- Opening Delimiter -
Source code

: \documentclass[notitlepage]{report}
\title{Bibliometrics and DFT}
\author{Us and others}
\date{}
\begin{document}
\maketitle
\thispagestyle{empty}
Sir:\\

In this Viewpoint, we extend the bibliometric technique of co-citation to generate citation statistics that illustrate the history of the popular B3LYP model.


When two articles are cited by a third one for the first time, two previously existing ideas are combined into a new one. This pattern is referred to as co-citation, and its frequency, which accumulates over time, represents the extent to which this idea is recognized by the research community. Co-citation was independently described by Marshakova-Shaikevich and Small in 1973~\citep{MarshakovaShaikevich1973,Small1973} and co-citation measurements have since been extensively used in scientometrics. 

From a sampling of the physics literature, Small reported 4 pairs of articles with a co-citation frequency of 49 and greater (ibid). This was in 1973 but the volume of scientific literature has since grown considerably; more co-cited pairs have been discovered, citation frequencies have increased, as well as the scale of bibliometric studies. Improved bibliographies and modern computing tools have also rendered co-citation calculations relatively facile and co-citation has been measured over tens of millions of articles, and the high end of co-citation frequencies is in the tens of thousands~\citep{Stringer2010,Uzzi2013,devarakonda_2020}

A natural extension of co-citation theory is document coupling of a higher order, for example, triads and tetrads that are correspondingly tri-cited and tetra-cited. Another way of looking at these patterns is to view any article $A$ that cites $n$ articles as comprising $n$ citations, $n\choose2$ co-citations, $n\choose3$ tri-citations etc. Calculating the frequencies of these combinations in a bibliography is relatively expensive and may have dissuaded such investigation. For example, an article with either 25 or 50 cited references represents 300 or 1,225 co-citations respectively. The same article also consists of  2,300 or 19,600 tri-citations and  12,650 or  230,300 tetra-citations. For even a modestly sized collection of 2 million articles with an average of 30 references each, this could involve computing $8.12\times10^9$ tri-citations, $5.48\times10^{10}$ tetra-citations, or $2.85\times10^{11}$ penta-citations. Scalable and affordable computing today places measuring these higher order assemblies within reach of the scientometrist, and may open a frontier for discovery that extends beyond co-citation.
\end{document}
- Closing Delimiter -
- Opening Delimiter -
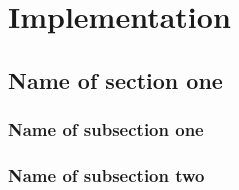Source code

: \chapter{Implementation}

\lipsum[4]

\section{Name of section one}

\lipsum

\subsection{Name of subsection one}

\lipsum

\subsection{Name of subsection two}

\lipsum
- Closing Delimiter -
• WHAT TO PRODUCE: Check each line above for the string "Small" and copy the ones that have it.

• OUTPUT FOR THIS TASK:
When two articles are cited by a third one for the first time, two previously existing ideas are combined into a new one. This pattern is referred to as co-citation, and its frequency, which accumulates over time, represents the extent to which this idea is recognized by the research community. Co-citation was independently described by Marshakova-Shaikevich and Small in 1973~\citep{MarshakovaShaikevich1973,Small1973} and co-citation measurements have since been extensively used in scientometrics. 
From a sampling of the physics literature, Small reported 4 pairs of articles with a co-citation frequency of 49 and greater (ibid). This was in 1973 but the volume of scientific literature has since grown considerably; more co-cited pairs have been discovered, citation frequencies have increased, as well as the scale of bibliometric studies. Improved bibliographies and modern computing tools have also rendered co-citation calculations relatively facile and co-citation has been measured over tens of millions of articles, and the high end of co-citation frequencies is in the tens of thousands~\citep{Stringer2010,Uzzi2013,devarakonda_2020}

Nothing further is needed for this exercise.